O livro ‘Garotos Malditos’ foi publicado recentemente pela Galera (Record)

Maria Fernanda Rodrigues, no Estadão

Santiago Nazarian não escrevia livro para adolescente, mas caiu no gosto deles com Mastigando Humanos, título de 2006 que acabou incluído em programas de compra do Governo e levou o autor a encontros com estudantes. Temas adolescentes estão ali, e nas outras obras, mas até Garotos Malditos, lançado recentemente pela Galera (Record), ele nunca havia sentado para escrever um livro verdadeiramente juvenil.

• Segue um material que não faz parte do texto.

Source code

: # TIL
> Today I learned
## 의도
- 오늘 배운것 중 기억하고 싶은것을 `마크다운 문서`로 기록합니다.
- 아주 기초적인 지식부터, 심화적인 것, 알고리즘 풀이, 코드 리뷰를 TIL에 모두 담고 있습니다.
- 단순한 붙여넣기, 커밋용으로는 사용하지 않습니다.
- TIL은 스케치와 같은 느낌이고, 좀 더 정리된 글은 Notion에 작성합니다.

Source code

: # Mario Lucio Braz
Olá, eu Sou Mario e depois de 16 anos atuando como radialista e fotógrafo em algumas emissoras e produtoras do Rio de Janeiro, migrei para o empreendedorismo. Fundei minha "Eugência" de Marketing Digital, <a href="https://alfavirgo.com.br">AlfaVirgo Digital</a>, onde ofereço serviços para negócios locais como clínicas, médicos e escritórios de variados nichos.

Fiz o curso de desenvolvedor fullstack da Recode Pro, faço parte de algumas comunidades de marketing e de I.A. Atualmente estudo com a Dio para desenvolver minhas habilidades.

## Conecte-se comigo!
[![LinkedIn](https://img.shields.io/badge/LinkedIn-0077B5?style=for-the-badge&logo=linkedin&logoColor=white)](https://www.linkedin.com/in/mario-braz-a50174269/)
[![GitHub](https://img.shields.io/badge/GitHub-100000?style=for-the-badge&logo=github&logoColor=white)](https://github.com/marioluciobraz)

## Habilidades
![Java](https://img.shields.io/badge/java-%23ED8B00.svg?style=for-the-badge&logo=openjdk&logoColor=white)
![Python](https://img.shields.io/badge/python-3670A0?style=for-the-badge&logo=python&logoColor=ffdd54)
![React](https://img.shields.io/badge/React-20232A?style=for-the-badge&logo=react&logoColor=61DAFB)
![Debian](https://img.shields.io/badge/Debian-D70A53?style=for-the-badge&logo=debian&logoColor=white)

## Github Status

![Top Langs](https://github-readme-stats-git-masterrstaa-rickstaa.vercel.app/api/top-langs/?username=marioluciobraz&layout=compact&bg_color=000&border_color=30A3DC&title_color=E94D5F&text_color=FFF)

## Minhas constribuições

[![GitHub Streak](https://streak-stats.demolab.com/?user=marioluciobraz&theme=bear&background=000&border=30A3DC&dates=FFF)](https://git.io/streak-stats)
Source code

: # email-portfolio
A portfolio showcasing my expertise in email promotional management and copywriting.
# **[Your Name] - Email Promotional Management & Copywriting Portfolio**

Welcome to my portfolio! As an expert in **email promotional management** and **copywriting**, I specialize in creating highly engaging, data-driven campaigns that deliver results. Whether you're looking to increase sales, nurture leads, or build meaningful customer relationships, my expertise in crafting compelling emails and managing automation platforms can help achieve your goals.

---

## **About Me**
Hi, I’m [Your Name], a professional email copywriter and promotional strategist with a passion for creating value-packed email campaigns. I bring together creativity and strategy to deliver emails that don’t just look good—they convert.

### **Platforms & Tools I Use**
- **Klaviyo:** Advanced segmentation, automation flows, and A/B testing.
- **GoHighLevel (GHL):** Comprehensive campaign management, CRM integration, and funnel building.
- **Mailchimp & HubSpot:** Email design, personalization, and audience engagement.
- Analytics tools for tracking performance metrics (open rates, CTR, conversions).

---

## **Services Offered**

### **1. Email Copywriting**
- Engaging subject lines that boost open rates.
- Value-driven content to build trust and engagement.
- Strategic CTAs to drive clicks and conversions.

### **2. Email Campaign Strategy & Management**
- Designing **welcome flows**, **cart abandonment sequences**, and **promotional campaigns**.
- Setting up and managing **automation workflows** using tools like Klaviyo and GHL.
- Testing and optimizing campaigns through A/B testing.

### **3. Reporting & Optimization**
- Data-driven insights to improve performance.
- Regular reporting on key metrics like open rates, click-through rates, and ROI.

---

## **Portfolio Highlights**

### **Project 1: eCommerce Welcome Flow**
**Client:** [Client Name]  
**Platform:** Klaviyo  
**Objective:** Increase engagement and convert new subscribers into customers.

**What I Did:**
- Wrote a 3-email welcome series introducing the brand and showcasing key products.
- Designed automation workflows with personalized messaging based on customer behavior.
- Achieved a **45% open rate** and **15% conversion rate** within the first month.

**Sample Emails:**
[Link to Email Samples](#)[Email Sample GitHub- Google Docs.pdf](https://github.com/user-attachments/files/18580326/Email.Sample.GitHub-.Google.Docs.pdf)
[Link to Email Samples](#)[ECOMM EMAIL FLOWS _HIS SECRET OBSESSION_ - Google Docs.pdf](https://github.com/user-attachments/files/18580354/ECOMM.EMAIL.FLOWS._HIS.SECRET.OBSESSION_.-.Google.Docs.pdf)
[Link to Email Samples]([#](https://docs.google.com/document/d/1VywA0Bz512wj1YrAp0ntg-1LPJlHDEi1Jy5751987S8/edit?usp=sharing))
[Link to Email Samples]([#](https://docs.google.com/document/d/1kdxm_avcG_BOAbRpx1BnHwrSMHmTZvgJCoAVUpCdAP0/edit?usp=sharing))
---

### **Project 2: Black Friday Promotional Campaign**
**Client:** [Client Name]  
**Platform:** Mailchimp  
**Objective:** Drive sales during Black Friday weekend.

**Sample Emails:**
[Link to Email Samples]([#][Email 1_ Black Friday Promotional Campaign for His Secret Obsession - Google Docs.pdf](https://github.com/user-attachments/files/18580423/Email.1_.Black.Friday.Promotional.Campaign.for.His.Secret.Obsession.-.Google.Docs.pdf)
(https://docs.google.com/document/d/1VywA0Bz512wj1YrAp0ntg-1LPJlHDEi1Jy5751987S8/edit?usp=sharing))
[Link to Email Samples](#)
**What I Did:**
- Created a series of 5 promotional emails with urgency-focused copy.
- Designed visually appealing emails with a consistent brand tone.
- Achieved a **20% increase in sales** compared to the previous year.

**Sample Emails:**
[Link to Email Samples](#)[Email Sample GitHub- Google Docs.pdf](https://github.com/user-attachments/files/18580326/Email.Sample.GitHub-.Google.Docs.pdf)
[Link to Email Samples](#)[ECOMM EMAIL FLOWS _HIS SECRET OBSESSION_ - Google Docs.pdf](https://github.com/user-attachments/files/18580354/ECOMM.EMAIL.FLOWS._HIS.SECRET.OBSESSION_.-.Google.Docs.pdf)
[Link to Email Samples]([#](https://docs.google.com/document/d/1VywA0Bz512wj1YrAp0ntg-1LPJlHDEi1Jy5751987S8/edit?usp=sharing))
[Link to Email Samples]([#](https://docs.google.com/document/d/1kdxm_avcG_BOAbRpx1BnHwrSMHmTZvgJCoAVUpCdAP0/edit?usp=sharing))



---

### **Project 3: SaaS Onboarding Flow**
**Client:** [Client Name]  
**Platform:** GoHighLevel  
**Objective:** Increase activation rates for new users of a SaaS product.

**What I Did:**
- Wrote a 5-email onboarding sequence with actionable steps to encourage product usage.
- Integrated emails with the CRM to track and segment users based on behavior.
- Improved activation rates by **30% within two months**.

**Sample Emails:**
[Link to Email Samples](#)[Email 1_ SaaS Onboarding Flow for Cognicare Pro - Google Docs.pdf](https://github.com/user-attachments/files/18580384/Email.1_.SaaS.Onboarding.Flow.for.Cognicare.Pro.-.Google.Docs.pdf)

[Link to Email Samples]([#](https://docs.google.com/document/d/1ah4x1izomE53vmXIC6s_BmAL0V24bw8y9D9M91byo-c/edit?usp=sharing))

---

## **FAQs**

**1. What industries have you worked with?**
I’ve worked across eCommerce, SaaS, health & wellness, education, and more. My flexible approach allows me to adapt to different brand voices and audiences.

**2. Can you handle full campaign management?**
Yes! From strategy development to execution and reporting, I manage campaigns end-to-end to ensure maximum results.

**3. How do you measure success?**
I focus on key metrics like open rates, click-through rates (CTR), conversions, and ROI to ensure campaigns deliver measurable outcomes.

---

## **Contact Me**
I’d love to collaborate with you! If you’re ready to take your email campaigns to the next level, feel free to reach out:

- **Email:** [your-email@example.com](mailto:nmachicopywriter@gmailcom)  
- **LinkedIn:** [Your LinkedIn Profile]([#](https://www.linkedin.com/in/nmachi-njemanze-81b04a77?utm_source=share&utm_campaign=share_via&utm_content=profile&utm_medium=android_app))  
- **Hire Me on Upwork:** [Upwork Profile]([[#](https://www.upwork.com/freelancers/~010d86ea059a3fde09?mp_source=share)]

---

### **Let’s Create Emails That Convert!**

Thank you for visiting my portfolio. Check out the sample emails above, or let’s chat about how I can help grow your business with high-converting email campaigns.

Em Ouro Preto, Minas Gerais, para participar do Fórum das Letras, que terminou neste domingo, ele conversou com a reportagem sobre a obra. De saída, justifica-se: “O livro não tem uma sofisticação literária, é coloquial, narrado por um adolescente.” Entretanto, ele não queria que fosse uma história boba. “Tinha que ser divertido e ter um pouco de esperteza e de malícia.” E tinha de ser daqueles livros que o próprio leitor, e não os pais ou professores, descobrem nas livrarias.

Voltou então à sua própria meninice e tentou imaginar o que um adolescente de hoje gostaria de ler para criar Ludo, um garoto de poucos amigos, viciado em filmes de terror, que muda de escola no meio do ano letivo e encontra um ambiente que não existia nem em seus melhores sonhos: uma classe de vagais, professores à toa e uma diretora burra e sensual. Ele, claro, estranha essa liberdade toda. Aos poucos, vai descobrindo que aquela é uma escola de monstros – de verdade, tipo, lobisomem, zumbi e vampiros. Mas que escola não é quando se tem 15, 16, 17 anos? Ludo é excluído, faz amizade com um garoto gay e com outro aluno que, assim como os dois, não está entre os mais populares.

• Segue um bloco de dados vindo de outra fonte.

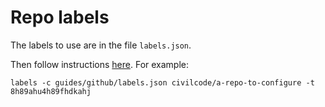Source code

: # Repo labels

The labels to use are in the file `labels.json`.

Then follow instructions [here](https://github.com/popomore/github-labels).  For example:

    labels -c guides/github/labels.json civilcode/a-repo-to-configure -t 8h89ahu4h89fhdkahj

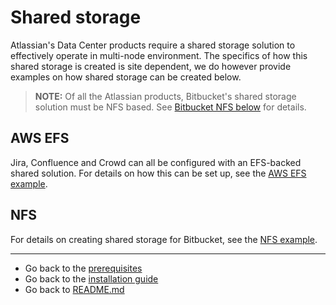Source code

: # Shared storage
Atlassian's Data Center products require a shared storage solution to effectively operate in multi-node environment. The specifics of how this shared storage is created is site dependent, we do however provide examples on how shared storage can be created below.

> **NOTE:** Of all the Atlassian products, Bitbucket's shared storage solution must be NFS based. See [Bitbucket NFS below](#Bitbucket-NFS) for details. 

## AWS EFS
Jira, Confluence and Crowd can all be configured with an EFS-backed shared solution. For details on how this can be set up, see the [AWS EFS example](aws/SHARED_STORAGE.md). 
## NFS  
For details on creating shared storage for Bitbucket, see the [NFS example](nfs/NFS.md).

***
* Go back to the [prerequisites](../../PREREQUISITES.md)
* Go back to the [installation guide](../../INSTALLATION.md)
* Go back to [README.md](../../../README.md)
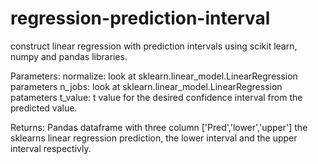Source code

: # regression-prediction-interval
construct linear regression with prediction intervals using scikit learn, numpy and pandas libraries.

Parameters:
  normalize: look at sklearn.linear_model.LinearRegression parameters
  n_jobs: look at sklearn.linear_model.LinearRegression patameters
  t_value: t value for the desired confidence interval from the predicted value.
  
Returns:
  Pandas dataframe with three column ['Pred','lower','upper'] the sklearns linear regression prediction, the lower interval and the upper interval respectivly.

Garotos Malditos é um livro para meninos, com doses de violência e crueldade, que fala de questões próprias dessa idade, como amizade e descoberta da sexualidade. Obras assim não são comuns num mercado dominado por chick lit. É para meninos, mas meninas também acabam se interessando, diz o autor, já que é uma forma de saber o que se passa na cabeça dos garotos, retratados – e aí está um dos méritos da obra – de forma não idealizada.

Se as vendas forem bem, outros títulos podem dar continuidade à história. Já está tudo na cabeça de Santiago, 35 anos, que não quer ser visto como um escritor de obras juvenis – mesmo porque, diz, essa questão que tinha com sua adolescência já foi superada. “Mas se ficar rico com isso, não me incomoda continuar enquanto escrevo outras coisas.”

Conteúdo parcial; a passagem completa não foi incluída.